= Beginning of Section =

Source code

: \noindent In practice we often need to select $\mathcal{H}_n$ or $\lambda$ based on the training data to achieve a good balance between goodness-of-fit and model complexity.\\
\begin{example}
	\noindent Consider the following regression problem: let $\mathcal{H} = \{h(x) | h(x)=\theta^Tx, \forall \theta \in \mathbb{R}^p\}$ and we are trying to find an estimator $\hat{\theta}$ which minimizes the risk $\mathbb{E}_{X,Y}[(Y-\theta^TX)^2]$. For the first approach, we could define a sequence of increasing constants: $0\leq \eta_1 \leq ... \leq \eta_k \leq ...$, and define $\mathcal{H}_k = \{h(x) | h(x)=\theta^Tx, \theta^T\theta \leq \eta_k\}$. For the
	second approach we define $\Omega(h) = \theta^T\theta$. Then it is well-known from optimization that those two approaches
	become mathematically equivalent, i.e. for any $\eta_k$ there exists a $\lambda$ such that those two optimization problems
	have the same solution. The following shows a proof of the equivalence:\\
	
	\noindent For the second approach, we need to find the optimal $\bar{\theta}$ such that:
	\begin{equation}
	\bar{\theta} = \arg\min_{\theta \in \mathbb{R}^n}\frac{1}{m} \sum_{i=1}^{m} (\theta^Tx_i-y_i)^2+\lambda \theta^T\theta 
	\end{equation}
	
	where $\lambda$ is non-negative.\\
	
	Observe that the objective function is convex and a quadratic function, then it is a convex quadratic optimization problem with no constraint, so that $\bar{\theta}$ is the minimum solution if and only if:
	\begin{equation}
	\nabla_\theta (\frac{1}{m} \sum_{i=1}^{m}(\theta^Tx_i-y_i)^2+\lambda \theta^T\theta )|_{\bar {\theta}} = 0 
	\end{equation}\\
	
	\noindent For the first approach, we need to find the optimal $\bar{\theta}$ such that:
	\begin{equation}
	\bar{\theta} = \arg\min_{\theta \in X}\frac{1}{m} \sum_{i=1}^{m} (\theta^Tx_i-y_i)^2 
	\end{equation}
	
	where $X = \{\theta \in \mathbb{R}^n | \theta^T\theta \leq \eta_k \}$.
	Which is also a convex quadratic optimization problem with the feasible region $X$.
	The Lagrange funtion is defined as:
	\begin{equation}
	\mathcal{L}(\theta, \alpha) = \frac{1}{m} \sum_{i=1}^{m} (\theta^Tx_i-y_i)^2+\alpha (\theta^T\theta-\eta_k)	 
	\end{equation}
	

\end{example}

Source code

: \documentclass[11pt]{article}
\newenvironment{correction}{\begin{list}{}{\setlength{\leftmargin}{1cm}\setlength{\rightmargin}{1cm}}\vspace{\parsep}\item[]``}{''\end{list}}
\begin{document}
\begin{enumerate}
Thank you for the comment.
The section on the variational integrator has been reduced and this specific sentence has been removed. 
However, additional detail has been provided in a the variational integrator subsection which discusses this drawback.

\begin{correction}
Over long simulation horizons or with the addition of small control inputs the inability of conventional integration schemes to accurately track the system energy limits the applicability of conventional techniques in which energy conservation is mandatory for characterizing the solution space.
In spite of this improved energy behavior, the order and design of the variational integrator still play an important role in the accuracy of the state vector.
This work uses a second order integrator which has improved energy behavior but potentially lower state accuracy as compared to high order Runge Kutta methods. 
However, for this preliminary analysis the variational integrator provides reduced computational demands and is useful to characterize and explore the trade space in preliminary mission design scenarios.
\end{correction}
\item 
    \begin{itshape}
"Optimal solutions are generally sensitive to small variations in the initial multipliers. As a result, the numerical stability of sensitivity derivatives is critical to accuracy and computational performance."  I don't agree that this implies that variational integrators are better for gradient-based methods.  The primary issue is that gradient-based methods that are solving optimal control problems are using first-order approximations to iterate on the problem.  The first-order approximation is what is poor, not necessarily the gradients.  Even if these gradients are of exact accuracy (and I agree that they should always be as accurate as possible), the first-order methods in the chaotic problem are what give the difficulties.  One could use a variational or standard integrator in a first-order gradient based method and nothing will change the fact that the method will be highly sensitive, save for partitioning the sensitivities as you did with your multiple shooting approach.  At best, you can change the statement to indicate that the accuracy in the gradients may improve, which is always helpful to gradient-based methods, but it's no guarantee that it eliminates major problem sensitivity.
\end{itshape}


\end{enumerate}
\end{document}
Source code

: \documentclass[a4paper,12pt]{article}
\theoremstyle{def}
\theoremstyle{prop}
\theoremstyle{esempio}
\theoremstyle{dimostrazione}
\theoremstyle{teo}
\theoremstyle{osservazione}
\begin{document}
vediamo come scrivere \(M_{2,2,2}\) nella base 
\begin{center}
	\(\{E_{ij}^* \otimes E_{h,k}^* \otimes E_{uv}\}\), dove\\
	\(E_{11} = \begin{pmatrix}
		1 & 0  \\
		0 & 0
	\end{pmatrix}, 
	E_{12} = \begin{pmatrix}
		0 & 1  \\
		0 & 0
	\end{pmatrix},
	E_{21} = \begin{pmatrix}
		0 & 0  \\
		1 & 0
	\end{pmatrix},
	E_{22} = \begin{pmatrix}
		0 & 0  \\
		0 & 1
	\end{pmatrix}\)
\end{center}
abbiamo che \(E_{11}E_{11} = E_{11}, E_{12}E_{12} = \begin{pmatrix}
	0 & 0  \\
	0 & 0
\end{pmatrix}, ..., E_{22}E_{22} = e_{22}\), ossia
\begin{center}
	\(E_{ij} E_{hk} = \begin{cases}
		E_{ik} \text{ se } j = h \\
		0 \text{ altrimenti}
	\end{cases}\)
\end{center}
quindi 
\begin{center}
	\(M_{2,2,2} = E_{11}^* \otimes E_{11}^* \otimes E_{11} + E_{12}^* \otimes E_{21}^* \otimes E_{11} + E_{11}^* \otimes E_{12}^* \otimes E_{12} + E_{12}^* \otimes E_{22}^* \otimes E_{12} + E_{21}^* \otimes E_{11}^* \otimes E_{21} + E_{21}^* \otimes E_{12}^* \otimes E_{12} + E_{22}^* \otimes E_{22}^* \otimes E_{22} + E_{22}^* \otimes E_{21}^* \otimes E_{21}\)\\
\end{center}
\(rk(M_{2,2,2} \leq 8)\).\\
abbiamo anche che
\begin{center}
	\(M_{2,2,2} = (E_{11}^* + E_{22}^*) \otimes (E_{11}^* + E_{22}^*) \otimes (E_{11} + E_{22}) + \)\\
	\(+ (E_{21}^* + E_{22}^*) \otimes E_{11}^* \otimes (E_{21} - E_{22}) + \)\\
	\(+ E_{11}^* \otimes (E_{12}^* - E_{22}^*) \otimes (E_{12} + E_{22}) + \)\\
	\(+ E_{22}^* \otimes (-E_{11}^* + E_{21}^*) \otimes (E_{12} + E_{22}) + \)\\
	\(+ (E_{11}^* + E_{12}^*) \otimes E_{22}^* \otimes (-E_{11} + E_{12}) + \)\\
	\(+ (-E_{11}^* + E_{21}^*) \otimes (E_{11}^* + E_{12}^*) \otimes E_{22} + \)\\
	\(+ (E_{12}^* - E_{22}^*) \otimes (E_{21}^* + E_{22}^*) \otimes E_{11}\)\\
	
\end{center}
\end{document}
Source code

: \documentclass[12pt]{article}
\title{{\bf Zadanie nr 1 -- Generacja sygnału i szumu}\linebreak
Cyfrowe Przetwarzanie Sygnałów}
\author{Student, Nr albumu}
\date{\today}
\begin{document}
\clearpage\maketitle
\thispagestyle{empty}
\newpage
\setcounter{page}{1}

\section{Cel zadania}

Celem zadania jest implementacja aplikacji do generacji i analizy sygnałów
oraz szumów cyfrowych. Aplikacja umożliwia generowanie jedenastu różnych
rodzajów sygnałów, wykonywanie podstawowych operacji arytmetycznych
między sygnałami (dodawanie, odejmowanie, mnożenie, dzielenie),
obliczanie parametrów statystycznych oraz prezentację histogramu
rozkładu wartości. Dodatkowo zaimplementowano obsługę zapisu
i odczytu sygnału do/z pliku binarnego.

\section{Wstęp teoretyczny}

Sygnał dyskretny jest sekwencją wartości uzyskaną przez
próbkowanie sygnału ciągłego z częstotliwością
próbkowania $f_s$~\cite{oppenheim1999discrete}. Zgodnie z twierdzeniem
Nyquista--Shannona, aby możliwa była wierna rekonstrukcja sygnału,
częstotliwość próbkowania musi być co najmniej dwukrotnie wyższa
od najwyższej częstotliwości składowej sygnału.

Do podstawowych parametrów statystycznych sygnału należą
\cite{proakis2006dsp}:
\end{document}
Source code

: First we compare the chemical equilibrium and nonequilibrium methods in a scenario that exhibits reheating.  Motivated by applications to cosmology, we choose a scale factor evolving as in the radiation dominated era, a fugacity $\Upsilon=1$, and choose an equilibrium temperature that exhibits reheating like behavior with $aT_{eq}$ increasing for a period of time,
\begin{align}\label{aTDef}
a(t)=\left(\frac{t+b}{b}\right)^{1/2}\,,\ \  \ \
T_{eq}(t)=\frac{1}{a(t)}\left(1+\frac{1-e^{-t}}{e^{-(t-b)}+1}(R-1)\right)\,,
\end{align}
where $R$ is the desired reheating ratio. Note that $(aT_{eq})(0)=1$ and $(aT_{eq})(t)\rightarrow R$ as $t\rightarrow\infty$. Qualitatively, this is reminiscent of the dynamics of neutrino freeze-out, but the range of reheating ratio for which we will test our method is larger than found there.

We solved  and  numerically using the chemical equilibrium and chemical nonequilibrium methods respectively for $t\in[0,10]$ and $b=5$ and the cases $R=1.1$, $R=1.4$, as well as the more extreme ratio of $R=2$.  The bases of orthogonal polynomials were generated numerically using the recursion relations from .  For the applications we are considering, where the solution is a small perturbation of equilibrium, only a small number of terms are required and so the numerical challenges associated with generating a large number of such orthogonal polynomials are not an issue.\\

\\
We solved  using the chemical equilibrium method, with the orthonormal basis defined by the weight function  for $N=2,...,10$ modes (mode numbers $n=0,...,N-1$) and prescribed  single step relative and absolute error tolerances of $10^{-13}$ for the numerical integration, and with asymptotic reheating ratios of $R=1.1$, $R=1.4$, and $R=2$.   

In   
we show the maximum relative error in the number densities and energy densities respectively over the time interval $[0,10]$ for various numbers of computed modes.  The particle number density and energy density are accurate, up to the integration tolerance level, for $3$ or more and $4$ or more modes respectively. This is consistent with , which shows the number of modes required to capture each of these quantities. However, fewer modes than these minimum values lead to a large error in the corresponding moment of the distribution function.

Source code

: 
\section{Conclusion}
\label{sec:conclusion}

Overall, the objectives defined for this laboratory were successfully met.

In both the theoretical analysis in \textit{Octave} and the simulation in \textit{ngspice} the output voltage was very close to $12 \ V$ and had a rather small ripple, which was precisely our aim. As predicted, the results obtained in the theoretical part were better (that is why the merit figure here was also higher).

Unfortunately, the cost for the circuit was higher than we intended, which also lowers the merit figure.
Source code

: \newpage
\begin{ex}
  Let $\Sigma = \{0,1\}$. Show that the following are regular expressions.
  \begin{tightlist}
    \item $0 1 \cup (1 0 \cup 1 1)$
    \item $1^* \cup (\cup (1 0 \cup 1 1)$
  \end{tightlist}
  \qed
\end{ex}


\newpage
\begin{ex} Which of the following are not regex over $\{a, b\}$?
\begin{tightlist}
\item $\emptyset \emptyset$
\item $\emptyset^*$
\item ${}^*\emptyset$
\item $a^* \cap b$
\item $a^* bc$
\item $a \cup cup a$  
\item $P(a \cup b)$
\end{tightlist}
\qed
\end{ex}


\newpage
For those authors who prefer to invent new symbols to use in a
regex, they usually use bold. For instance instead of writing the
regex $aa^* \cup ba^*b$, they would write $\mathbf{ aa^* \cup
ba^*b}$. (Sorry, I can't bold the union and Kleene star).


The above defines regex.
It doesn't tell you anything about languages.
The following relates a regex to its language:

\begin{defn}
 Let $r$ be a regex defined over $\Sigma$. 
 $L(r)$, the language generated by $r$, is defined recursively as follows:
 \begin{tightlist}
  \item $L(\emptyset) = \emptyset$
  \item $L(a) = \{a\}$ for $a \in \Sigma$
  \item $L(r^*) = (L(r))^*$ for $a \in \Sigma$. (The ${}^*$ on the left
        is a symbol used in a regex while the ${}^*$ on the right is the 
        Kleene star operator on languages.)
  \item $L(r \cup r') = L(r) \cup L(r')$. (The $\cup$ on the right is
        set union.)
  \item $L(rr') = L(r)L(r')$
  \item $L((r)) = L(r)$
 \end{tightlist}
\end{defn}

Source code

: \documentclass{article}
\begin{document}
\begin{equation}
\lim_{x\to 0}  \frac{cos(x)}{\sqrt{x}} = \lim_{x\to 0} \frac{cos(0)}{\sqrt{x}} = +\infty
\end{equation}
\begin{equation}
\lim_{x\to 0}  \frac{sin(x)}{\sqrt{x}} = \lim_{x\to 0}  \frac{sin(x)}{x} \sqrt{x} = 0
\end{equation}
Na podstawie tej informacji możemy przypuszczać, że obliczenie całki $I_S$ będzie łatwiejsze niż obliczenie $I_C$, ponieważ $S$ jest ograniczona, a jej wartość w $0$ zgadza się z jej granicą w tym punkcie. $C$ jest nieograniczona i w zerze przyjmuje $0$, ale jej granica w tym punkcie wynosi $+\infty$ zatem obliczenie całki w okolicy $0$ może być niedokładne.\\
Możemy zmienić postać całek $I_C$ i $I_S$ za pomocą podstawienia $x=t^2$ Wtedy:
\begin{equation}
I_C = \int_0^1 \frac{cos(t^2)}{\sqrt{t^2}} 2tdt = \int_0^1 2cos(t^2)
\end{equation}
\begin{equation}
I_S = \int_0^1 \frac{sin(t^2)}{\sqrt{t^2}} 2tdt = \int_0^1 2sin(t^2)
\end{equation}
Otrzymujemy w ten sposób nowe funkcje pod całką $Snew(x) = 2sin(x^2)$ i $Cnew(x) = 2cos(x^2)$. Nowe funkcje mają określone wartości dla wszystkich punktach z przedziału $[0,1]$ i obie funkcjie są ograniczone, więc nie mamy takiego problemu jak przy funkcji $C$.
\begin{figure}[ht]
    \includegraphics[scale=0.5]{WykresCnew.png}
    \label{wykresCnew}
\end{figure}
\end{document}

= End of Section =

* WHAT YOU WILL DO
Find every line in the entries that includes the word "Kleene", then state how many there are and nothing else.

* EXERCISE RESPONSE
2